Exercise aim: Return each line of the records holding the string "repository".

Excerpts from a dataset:
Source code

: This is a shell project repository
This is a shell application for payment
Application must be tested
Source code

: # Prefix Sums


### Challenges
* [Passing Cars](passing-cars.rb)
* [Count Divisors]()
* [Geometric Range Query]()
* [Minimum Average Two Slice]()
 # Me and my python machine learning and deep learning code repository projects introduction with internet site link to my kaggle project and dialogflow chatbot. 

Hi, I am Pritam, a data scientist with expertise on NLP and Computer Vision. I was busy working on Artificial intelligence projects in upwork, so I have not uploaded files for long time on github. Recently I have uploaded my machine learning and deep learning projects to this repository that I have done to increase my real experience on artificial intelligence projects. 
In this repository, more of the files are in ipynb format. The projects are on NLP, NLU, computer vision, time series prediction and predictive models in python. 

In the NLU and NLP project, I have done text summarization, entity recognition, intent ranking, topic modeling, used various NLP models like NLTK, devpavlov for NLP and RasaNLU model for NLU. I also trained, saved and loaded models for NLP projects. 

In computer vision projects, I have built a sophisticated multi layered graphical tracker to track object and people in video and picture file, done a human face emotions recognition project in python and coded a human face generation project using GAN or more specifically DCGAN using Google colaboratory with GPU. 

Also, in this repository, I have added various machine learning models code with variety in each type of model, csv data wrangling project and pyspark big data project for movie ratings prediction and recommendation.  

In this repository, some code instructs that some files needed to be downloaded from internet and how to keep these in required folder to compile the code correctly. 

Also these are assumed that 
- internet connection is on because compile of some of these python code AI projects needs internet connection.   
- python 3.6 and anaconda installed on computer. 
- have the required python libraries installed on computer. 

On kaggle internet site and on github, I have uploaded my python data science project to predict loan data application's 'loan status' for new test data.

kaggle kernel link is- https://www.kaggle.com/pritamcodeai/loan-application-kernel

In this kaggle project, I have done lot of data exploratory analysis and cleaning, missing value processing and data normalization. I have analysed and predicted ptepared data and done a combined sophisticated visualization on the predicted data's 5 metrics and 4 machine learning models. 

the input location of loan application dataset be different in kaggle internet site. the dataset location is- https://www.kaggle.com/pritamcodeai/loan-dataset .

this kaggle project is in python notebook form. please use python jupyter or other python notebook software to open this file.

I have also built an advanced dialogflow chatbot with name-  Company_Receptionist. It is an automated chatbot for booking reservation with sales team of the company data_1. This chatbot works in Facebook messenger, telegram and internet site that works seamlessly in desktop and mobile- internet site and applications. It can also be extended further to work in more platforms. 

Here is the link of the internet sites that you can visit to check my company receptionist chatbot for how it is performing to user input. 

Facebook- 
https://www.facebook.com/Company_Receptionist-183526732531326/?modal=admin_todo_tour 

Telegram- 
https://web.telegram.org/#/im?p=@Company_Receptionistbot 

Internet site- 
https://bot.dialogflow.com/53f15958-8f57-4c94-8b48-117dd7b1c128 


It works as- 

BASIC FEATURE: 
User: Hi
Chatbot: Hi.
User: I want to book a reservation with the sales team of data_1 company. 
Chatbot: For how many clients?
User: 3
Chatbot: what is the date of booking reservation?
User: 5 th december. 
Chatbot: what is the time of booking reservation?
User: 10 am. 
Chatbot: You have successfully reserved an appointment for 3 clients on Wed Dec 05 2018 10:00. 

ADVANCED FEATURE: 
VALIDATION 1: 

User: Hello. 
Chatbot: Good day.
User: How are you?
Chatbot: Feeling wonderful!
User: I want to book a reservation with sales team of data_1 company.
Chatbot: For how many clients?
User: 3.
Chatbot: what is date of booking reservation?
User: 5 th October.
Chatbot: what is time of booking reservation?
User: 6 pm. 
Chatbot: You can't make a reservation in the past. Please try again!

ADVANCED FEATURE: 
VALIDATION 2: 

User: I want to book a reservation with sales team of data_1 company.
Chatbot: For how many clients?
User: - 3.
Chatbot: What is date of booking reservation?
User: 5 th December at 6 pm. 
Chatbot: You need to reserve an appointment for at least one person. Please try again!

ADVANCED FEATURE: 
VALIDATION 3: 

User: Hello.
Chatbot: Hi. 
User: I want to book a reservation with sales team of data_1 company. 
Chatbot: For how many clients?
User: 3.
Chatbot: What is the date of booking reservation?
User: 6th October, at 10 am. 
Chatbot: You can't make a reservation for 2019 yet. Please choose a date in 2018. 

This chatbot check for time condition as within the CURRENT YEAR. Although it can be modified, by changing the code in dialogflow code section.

Response below:
: This is a shell project repository
 # Me and my python machine learning and deep learning code repository projects introduction with internet site link to my kaggle project and dialogflow chatbot. 
Hi, I am Pritam, a data scientist with expertise on NLP and Computer Vision. I was busy working on Artificial intelligence projects in upwork, so I have not uploaded files for long time on github. Recently I have uploaded my machine learning and deep learning projects to this repository that I have done to increase my real experience on artificial intelligence projects. 
In this repository, more of the files are in ipynb format. The projects are on NLP, NLU, computer vision, time series prediction and predictive models in python. 
Also, in this repository, I have added various machine learning models code with variety in each type of model, csv data wrangling project and pyspark big data project for movie ratings prediction and recommendation.  
In this repository, some code instructs that some files needed to be downloaded from internet and how to keep these in required folder to compile the code correctly. 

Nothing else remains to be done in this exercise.